Listed entries ::
------------

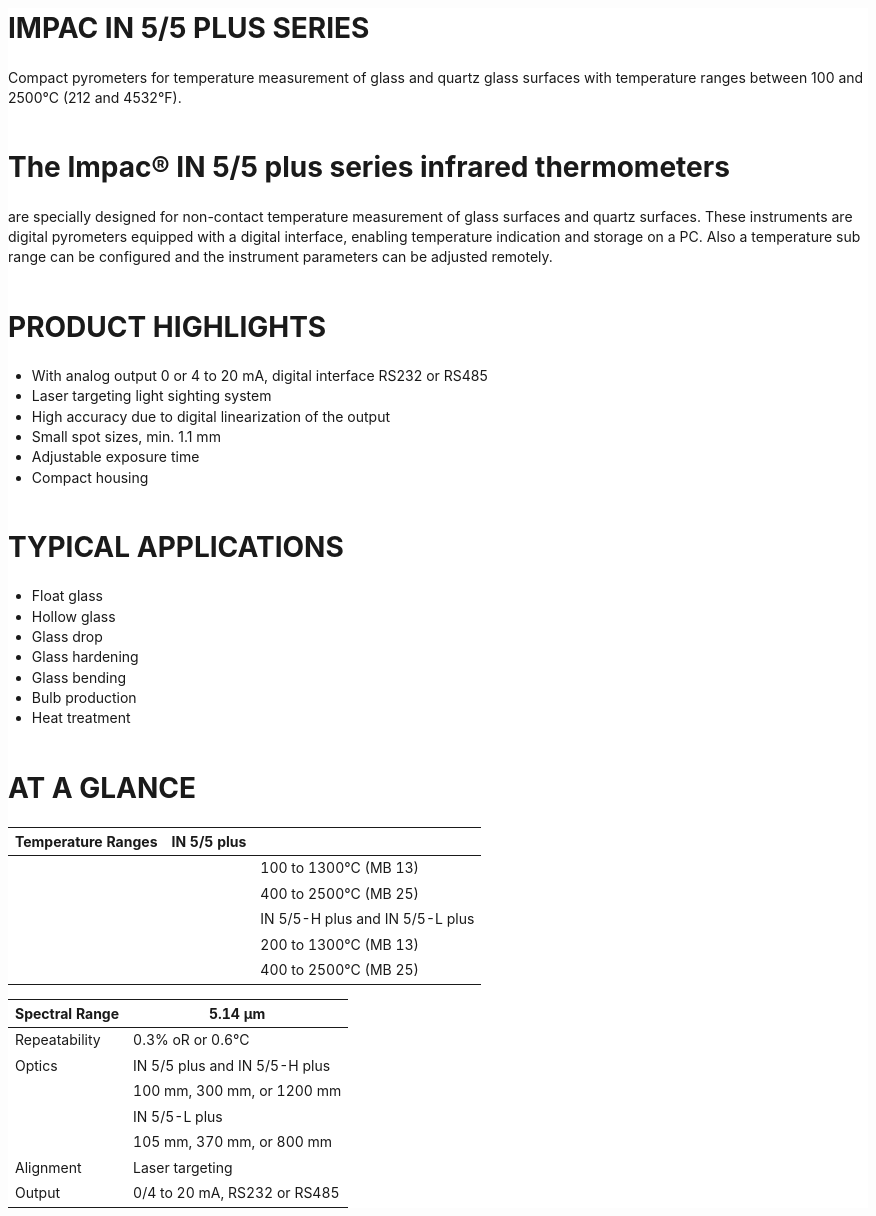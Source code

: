 # IMPAC IN 5/5 PLUS SERIES

Compact pyrometers for temperature measurement of glass and quartz glass surfaces with temperature ranges between 100 and 2500°C (212 and 4532°F).

# The Impac® IN 5/5 plus series infrared thermometers

are specially designed for non-contact temperature measurement of glass surfaces and quartz surfaces. These instruments are digital pyrometers equipped with a digital interface, enabling temperature indication and storage on a PC. Also a temperature sub range can be configured and the instrument parameters can be adjusted remotely.

# PRODUCT HIGHLIGHTS

- With analog output 0 or 4 to 20 mA, digital interface RS232 or RS485
- Laser targeting light sighting system
- High accuracy due to digital linearization of the output
- Small spot sizes, min. 1.1 mm
- Adjustable exposure time
- Compact housing

# TYPICAL APPLICATIONS

- Float glass
- Hollow glass
- Glass drop
- Glass hardening
- Glass bending
- Bulb production
- Heat treatment

# AT A GLANCE

|Temperature Ranges|IN 5/5 plus| |
|---|---|---|
| | |100 to 1300°C (MB 13)|
| | |400 to 2500°C (MB 25)|
| | |IN 5/5-H plus and IN 5/5-L plus|
| | |200 to 1300°C (MB 13)|
| | |400 to 2500°C (MB 25)|

|Spectral Range|5.14 μm|
|---|---|
|Repeatability|0.3% oR or 0.6°C|
|Optics|IN 5/5 plus and IN 5/5-H plus|
| |100 mm, 300 mm, or 1200 mm|
| |IN 5/5-L plus|
| |105 mm, 370 mm, or 800 mm|
|Alignment|Laser targeting|
|Output|0/4 to 20 mA, RS232 or RS485|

------------

Task to carry out :: Find all the lines with "targeting" in the data and copy them.

Answer space ::
- Laser targeting light sighting system
|Alignment|Laser targeting|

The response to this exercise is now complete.